> WHAT YOU ARE ASKED TO DO
Retype nothing except the lines below from the one with "## How to run the app" through the one with "The Minimal Reddit", exactly, with images left out.

(Stored data)

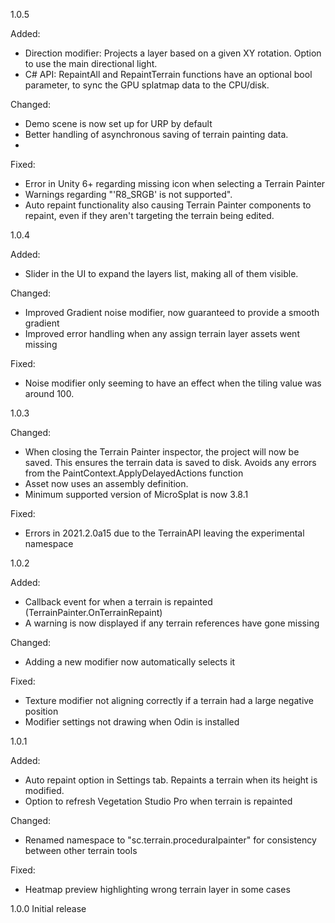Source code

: 1.0.5

Added:
- Direction modifier: Projects a layer based on a given XY rotation. Option to use the main directional light.
- C# API: RepaintAll and RepaintTerrain functions have an optional bool parameter, to sync the GPU splatmap data to the CPU/disk.

Changed:
- Demo scene is now set up for URP by default
- Better handling of asynchronous saving of terrain painting data.
- 
Fixed:
- Error in Unity 6+ regarding missing icon when selecting a Terrain Painter
- Warnings regarding "'R8_SRGB' is not supported".
- Auto repaint functionality also causing Terrain Painter components to repaint, even if they aren't targeting the terrain being edited.

1.0.4

Added:
- Slider in the UI to expand the layers list, making all of them visible.

Changed:
- Improved Gradient noise modifier, now guaranteed to provide a smooth gradient
- Improved error handling when any assign terrain layer assets went missing

Fixed:
- Noise modifier only seeming to have an effect when the tiling value was around 100.

1.0.3

Changed:
- When closing the Terrain Painter inspector, the project will now be saved. This ensures the terrain data is saved to disk. Avoids any errors from the PaintContext.ApplyDelayedActions function
- Asset now uses an assembly definition.
- Minimum supported version of MicroSplat is now 3.8.1

Fixed:
- Errors in 2021.2.0a15 due to the TerrainAPI leaving the experimental namespace

1.0.2

Added:
- Callback event for when a terrain is repainted (TerrainPainter.OnTerrainRepaint)
- A warning is now displayed if any terrain references have gone missing

Changed:
- Adding a new modifier now automatically selects it

Fixed:
- Texture modifier not aligning correctly if a terrain had a large negative position
- Modifier settings not drawing when Odin is installed

1.0.1

Added:
- Auto repaint option in Settings tab. Repaints a terrain when its height is modified.
- Option to refresh Vegetation Studio Pro when terrain is repainted

Changed:
- Renamed namespace to "sc.terrain.proceduralpainter" for consistency between other terrain tools

Fixed:
- Heatmap preview highlighting wrong terrain layer in some cases

1.0.0
Initial release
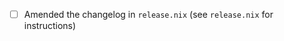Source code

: 

<!--
Explain the approach you took to resolving the issue and provide necessary context.
There is no need to go into a lot of detail here: instead, try to make each commit self-explanatory and write good commit messages.
-->

- [ ] Amended the changelog in `release.nix` (see `release.nix` for instructions)
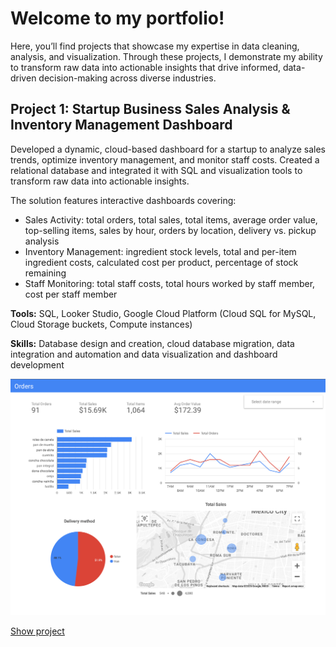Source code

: # Welcome to my portfolio! 

Here, you’ll find projects that showcase my expertise in data cleaning, analysis, and visualization. Through these projects, I demonstrate my ability to transform raw data into actionable insights that drive informed, data-driven decision-making across diverse industries.

## Project 1: Startup Business Sales Analysis & Inventory Management Dashboard

Developed a dynamic, cloud-based dashboard for a startup to analyze sales trends, optimize inventory management, and monitor staff costs. Created a relational database and integrated it with SQL and visualization tools to transform raw data into actionable insights.

The solution features interactive dashboards covering:

- Sales Activity: total orders, total sales, total items, average order value, top-selling items, sales by hour, orders by location, delivery vs. pickup analysis
- Inventory Management: ingredient stock levels, total and per-item ingredient costs, calculated cost per product, percentage of stock remaining
- Staff Monitoring: total staff costs, total hours worked by staff member, cost per staff member

**Tools:** SQL, Looker Studio, Google Cloud Platform (Cloud SQL for MySQL, Cloud Storage buckets, Compute instances)

**Skills:** Database design and creation, cloud database migration, data integration and automation and data visualization and dashboard development

![Dashboard Screenshot](Images/Project1_dashboard.png)

[Show project](project_1/)
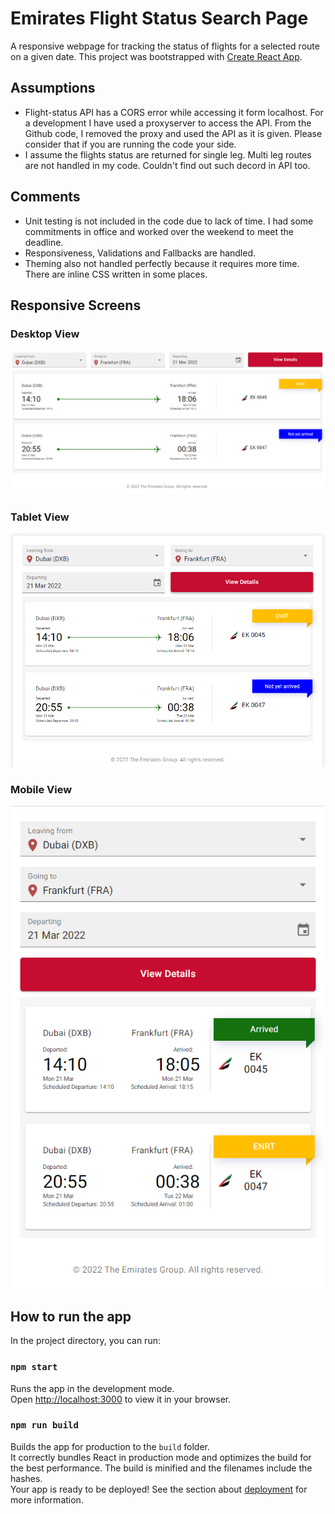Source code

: # Emirates Flight Status Search Page
A responsive webpage for tracking the status of flights for a selected route on a given date.
This project was bootstrapped with [Create React App](https://github.com/facebook/create-react-app).

## Assumptions
 - Flight-status API has a CORS error while accessing it form localhost. For a development I have used a proxyserver to access the API. From the Github code, I removed the proxy and used the API as it is given. Please consider that if you are running the code your side.
 - I assume the flights status are returned for single leg. Multi leg routes are not handled in my code. Couldn't find out such decord in API too.

## Comments
- Unit testing is not included in the code due to lack of time. I had some commitments in office and worked over the weekend to meet the deadline. 
- Responsiveness, Validations and Fallbacks are handled.
- Theming also not handled perfectly because it requires more time. There are inline CSS written in some places.

## Responsive Screens
### Desktop View
![Desktop View](https://raw.githubusercontent.com/vinusurendran1988/emirates_search/68d31c1fb44c95e1e7dbcb4c87bfcfffce0da719/public/images/screen1.PNG)
### Tablet View
![Tablet View](https://raw.githubusercontent.com/vinusurendran1988/emirates_search/68d31c1fb44c95e1e7dbcb4c87bfcfffce0da719/public/images/screen2.PNG)
### Mobile View
![Mobile View](https://raw.githubusercontent.com/vinusurendran1988/emirates_search/master/public/images/screen3.PNG)

## How to run the app
In the project directory, you can run:

### `npm start`
Runs the app in the development mode.\
Open [http://localhost:3000](http://localhost:3000) to view it in your browser.

### `npm run build`
Builds the app for production to the `build` folder.\
It correctly bundles React in production mode and optimizes the build for the best performance.
The build is minified and the filenames include the hashes.\
Your app is ready to be deployed!
See the section about [deployment](https://facebook.github.io/create-react-app/docs/deployment) for more information.

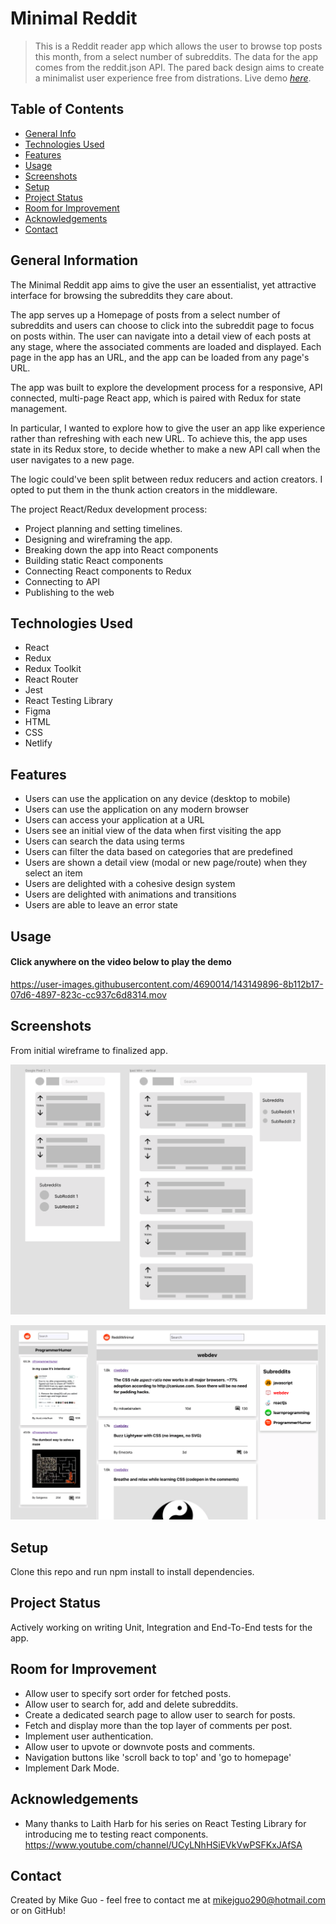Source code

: # Minimal Reddit
> This is a Reddit reader app which allows the user to browse top posts this month, from a select number of subreddits. The data for the app comes from the reddit.json API. The pared back design aims to create a minimalist user experience free from distrations.
> Live demo [_here_](https://minimal-reddit.netlify.app/). <!-- If you have the project hosted somewhere, include the link here. -->

## Table of Contents
* [General Info](#general-information)
* [Technologies Used](#technologies-used)
* [Features](#features)
* [Usage](#usage)
* [Screenshots](#screenshots)
* [Setup](#setup)
* [Project Status](#project-status)
* [Room for Improvement](#room-for-improvement)
* [Acknowledgements](#acknowledgements)
* [Contact](#contact)
<!-- * [License](#license) -->


## General Information
The Minimal Reddit app aims to give the user an essentialist, yet attractive interface for browsing the subreddits they care about.

The app serves up a Homepage of posts from a select number of subreddits and users can choose to click into the subreddit page to focus on posts within. The user can navigate into a detail view of each posts at any stage, where the associated comments are loaded and displayed. Each page in the app has an URL, and the app can be loaded from any page's URL.

The app was built to explore the development process for a responsive, API connected, multi-page React app, which is paired with Redux for state management. 

In particular, I wanted to explore how to give the user an app like experience rather than refreshing with each new URL. To achieve this, the app uses state in its Redux store, to decide whether to make a new API call when the user navigates to a new page. 

The logic could've been split between redux reducers and action creators. I opted to put them in the thunk action creators in the middleware.

The project  React/Redux development process:

- Project planning and setting timelines.
- Designing and wireframing the app.
- Breaking down the app into React components
- Building static React components
- Connecting React components to Redux
- Connecting to API
- Publishing to the web
## Technologies Used
- React
- Redux
- Redux Toolkit
- React Router
- Jest
- React Testing Library
- Figma
- HTML
- CSS
- Netlify
## Features
- Users can use the application on any device (desktop to mobile)
- Users can use the application on any modern browser
- Users can access your application at a URL
- Users see an initial view of the data when first visiting the app
- Users can search the data using terms
- Users can filter the data based on categories that are predefined
- Users are shown a detail view (modal or new page/route) when they select an item
- Users are delighted with a cohesive design system
- Users are delighted with animations and transitions
- Users are able to leave an error state

## Usage

#### Click anywhere on the video below to play the demo

https://user-images.githubusercontent.com/4690014/143149896-8b112b17-07d6-4897-823c-cc937c6d8314.mov

<!-- If you have screenshots you'd like to share, include them here. -->
## Screenshots
From initial wireframe to finalized app.

![Wireframe screenshot](./src/images/wireframes.png)

![app screenshot](./src/images/app_screenshots.png)
## Setup
Clone this repo and run npm install to install dependencies. 

## Project Status
Actively working on writing Unit, Integration and End-To-End tests for the app.
## Room for Improvement
- Allow user to specify sort order for fetched posts.
- Allow user to search for, add and delete subreddits.
- Create a dedicated search page to allow user to search for posts.
- Fetch and display more than the top layer of comments per post.
- Implement user authentication.
- Allow user to upvote or downvote posts and comments.
- Navigation buttons like 'scroll back to top' and 'go to homepage'
- Implement Dark Mode.
## Acknowledgements
- Many thanks to Laith Harb for his series on React Testing Library for introducing me to testing react components. 
https://www.youtube.com/channel/UCyLNhHSiEVkVwPSFKxJAfSA
## Contact
Created by Mike Guo - feel free to contact me at mikejguo290@hotmail.com or on GitHub!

> FINAL ANSWER
## How to run the app
In the project directory, you can run:

### `npm start`
Runs the app in the development mode.\
Open [http://localhost:3000](http://localhost:3000) to view it in your browser.

### `npm run build`
Builds the app for production to the `build` folder.\
It correctly bundles React in production mode and optimizes the build for the best performance.
The build is minified and the filenames include the hashes.\
Your app is ready to be deployed!
See the section about [deployment](https://facebook.github.io/create-react-app/docs/deployment) for more information.

Source code

: # Minimal Reddit
> This is a Reddit reader app which allows the user to browse top posts this month, from a select number of subreddits. The data for the app comes from the reddit.json API. The pared back design aims to create a minimalist user experience free from distrations.
> Live demo [_here_](https://minimal-reddit.netlify.app/). <!-- If you have the project hosted somewhere, include the link here. -->

## Table of Contents
* [General Info](#general-information)
* [Technologies Used](#technologies-used)
* [Features](#features)
* [Usage](#usage)
* [Screenshots](#screenshots)
* [Setup](#setup)
* [Project Status](#project-status)
* [Room for Improvement](#room-for-improvement)
* [Acknowledgements](#acknowledgements)
* [Contact](#contact)
<!-- * [License](#license) -->


## General Information
The Minimal Reddit app aims to give the user an essentialist, yet attractive interface for browsing the subreddits they care about.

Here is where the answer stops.